"It's bad public policy to make a royalty obligation distinction between terrestrial radio and satellite radio."
Just like I said back in February, "We've seen this show before." Another special, backroom deal has been brokered in an effort to breathe life into the Music Modernization Act. Supporters of this bill are now attempting to portray SiriusXM as the "enemy" by mischaracterizing our position in the press as a "brand new attack," a "new source of friction" and, my personal favorite, a "fresh assault." This is simply wrong.
Our position on the CLASSICS Act (now part of the MMA) has been clear since its introduction -- it's bad public policy to make a royalty obligation distinction between terrestrial radio and satellite radio.

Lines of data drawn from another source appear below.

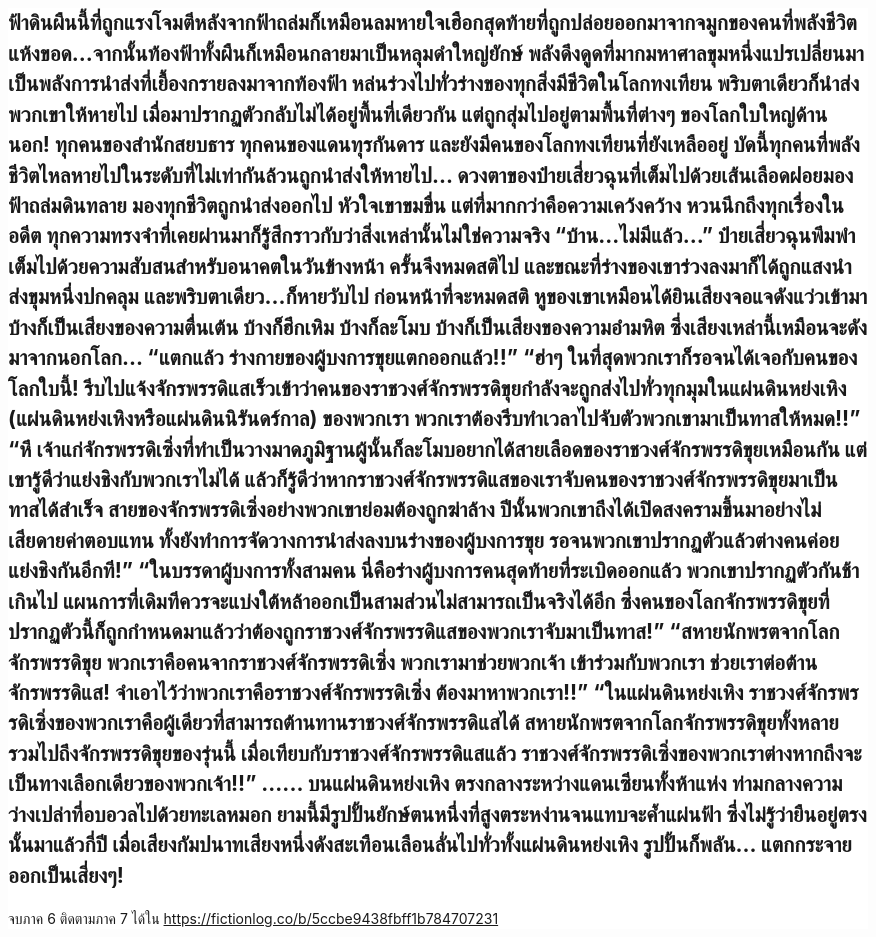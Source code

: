 ฟ้าดินผืนนี้ที่ถูกแรงโจมตีหลังจากฟ้าถล่มก็เหมือนลมหายใจเฮือกสุดท้ายที่ถูกปล่อยออกมาจากจมูกของคนที่พลังชีวิตแห้งขอด...จากนั้นท้องฟ้าทั้งผืนก็เหมือนกลายมาเป็นหลุมดำใหญ่ยักษ์ พลังดึงดูดที่มากมหาศาลขุมหนึ่งแปรเปลี่ยนมาเป็นพลังการนำส่งที่เยื้องกรายลงมาจากท้องฟ้า หล่นร่วงไปทั่วร่างของทุกสิ่งมีชีวิตในโลกทงเทียน พริบตาเดียวก็นำส่งพวกเขาให้หายไป เมื่อมาปรากฏตัวกลับไม่ได้อยู่พื้นที่เดียวกัน แต่ถูกสุ่มไปอยู่ตามพื้นที่ต่างๆ ของโลกใบใหญ่ด้านนอก!
ทุกคนของสำนักสยบธาร ทุกคนของแดนทุรกันดาร และยังมีคนของโลกทงเทียนที่ยังเหลืออยู่ บัดนี้ทุกคนที่พลังชีวิตไหลหายไปในระดับที่ไม่เท่ากันล้วนถูกนำส่งให้หายไป...
ดวงตาของป๋ายเสี่ยวฉุนที่เต็มไปด้วยเส้นเลือดฝอยมองฟ้าถล่มดินทลาย มองทุกชีวิตถูกนำส่งออกไป หัวใจเขาขมขื่น แต่ที่มากกว่าคือความเคว้งคว้าง หวนนึกถึงทุกเรื่องในอดีต ทุกความทรงจำที่เคยผ่านมาก็รู้สึกราวกับว่าสิ่งเหล่านั้นไม่ใช่ความจริง
“บ้าน...ไม่มีแล้ว...” ป๋ายเสี่ยวฉุนพึมพำ เต็มไปด้วยความสับสนสำหรับอนาคตในวันข้างหน้า ครั้นจึงหมดสติไป และขณะที่ร่างของเขาร่วงลงมาก็ได้ถูกแสงนำส่งขุมหนึ่งปกคลุม และพริบตาเดียว...ก็หายวับไป
ก่อนหน้าที่จะหมดสติ หูของเขาเหมือนได้ยินเสียงจอแจดังแว่วเข้ามา บ้างก็เป็นเสียงของความตื่นเต้น บ้างก็ฮึกเหิม บ้างก็ละโมบ บ้างก็เป็นเสียงของความอำมหิต ซึ่งเสียงเหล่านี้เหมือนจะดังมาจากนอกโลก...
“แตกแล้ว ร่างกายของผู้บงการขุยแตกออกแล้ว!!”
“ฮ่าๆ ในที่สุดพวกเราก็รอจนได้เจอกับคนของโลกใบนี้! รีบไปแจ้งจักรพรรดิแสเร็วเข้าว่าคนของราชวงศ์จักรพรรดิขุยกำลังจะถูกส่งไปทั่วทุกมุมในแผ่นดินหย่งเหิง (แผ่นดินหย่งเหิงหรือแผ่นดินนิรันดร์กาล) ของพวกเรา พวกเราต้องรีบทำเวลาไปจับตัวพวกเขามาเป็นทาสให้หมด!!”
“หึ เจ้าแก่จักรพรรดิเซิ่งที่ทำเป็นวางมาดภูมิฐานผู้นั้นก็ละโมบอยากได้สายเลือดของราชวงศ์จักรพรรดิขุยเหมือนกัน แต่เขารู้ดีว่าแย่งชิงกับพวกเราไม่ได้ แล้วก็รู้ดีว่าหากราชวงศ์จักรพรรดิแสของเราจับคนของราชวงศ์จักรพรรดิขุยมาเป็นทาสได้สำเร็จ สายของจักรพรรดิเซิ่งอย่างพวกเขาย่อมต้องถูกฆ่าล้าง ปีนั้นพวกเขาถึงได้เปิดสงครามขึ้นมาอย่างไม่เสียดายค่าตอบแทน ทั้งยังทำการจัดวางการนำส่งลงบนร่างของผู้บงการขุย รอจนพวกเขาปรากฏตัวแล้วต่างคนค่อยแย่งชิงกันอีกที!”
“ในบรรดาผู้บงการทั้งสามคน นี่คือร่างผู้บงการคนสุดท้ายที่ระเบิดออกแล้ว พวกเขาปรากฏตัวกันช้าเกินไป แผนการที่เดิมทีควรจะแบ่งใต้หล้าออกเป็นสามส่วนไม่สามารถเป็นจริงได้อีก ซึ่งคนของโลกจักรพรรดิขุยที่ปรากฏตัวนี้ก็ถูกกำหนดมาแล้วว่าต้องถูกราชวงศ์จักรพรรดิแสของพวกเราจับมาเป็นทาส!”
“สหายนักพรตจากโลกจักรพรรดิขุย พวกเราคือคนจากราชวงศ์จักรพรรดิเซิ่ง พวกเรามาช่วยพวกเจ้า เข้าร่วมกับพวกเรา ช่วยเราต่อต้านจักรพรรดิแส! จำเอาไว้ว่าพวกเราคือราชวงศ์จักรพรรดิเซิ่ง ต้องมาหาพวกเรา!!”
“ในแผ่นดินหย่งเหิง ราชวงศ์จักรพรรดิเซิ่งของพวกเราคือผู้เดียวที่สามารถต้านทานราชวงศ์จักรพรรดิแสได้ สหายนักพรตจากโลกจักรพรรดิขุยทั้งหลาย รวมไปถึงจักรพรรดิขุยของรุ่นนี้ เมื่อเทียบกับราชวงศ์จักรพรรดิแสแล้ว ราชวงศ์จักรพรรดิเซิ่งของพวกเราต่างหากถึงจะเป็นทางเลือกเดียวของพวกเจ้า!!”
......
บนแผ่นดินหย่งเหิง ตรงกลางระหว่างแดนเซียนทั้งห้าแห่ง ท่ามกลางความว่างเปล่าที่อบอวลไปด้วยทะเลหมอก ยามนี้มีรูปปั้นยักษ์ตนหนึ่งที่สูงตระหง่านจนแทบจะค้ำแผ่นฟ้า ซึ่งไม่รู้ว่ายืนอยู่ตรงนั้นมาแล้วกี่ปี เมื่อเสียงกัมปนาทเสียงหนึ่งดังสะเทือนเลือนลั่นไปทั่วทั้งแผ่นดินหย่งเหิง รูปปั้นก็พลัน...
แตกกระจายออกเป็นเสี่ยงๆ!
------
จบภาค 6 ติดตามภาค 7 ได้ใน
https://fictionlog.co/b/5ccbe9438fbff1b784707231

Radio is radio. If SiriusXM and other "audio services" pay pre-'72 royalties, then terrestrial radio should be required to do the same. The same is true for post-'72 royalties. The President of SoundExchange recently agreed with us, writing in an op-ed published earlier this month:
"...it's not like radio can't afford to pay recording artists. Nobody makes more money from recorded music than the $14 billion radio industry. Radio revenue blows away that earned by competitors like SiriusXM ($5.4 billion) and online streaming services ($6.2 billion in total). Music radio revenue has risen by nearly $40 million since 2013 and the number of music stations has increased every year for the past five years . . . if radio wants to have rules that reflect the music industry of today then that should apply across the board."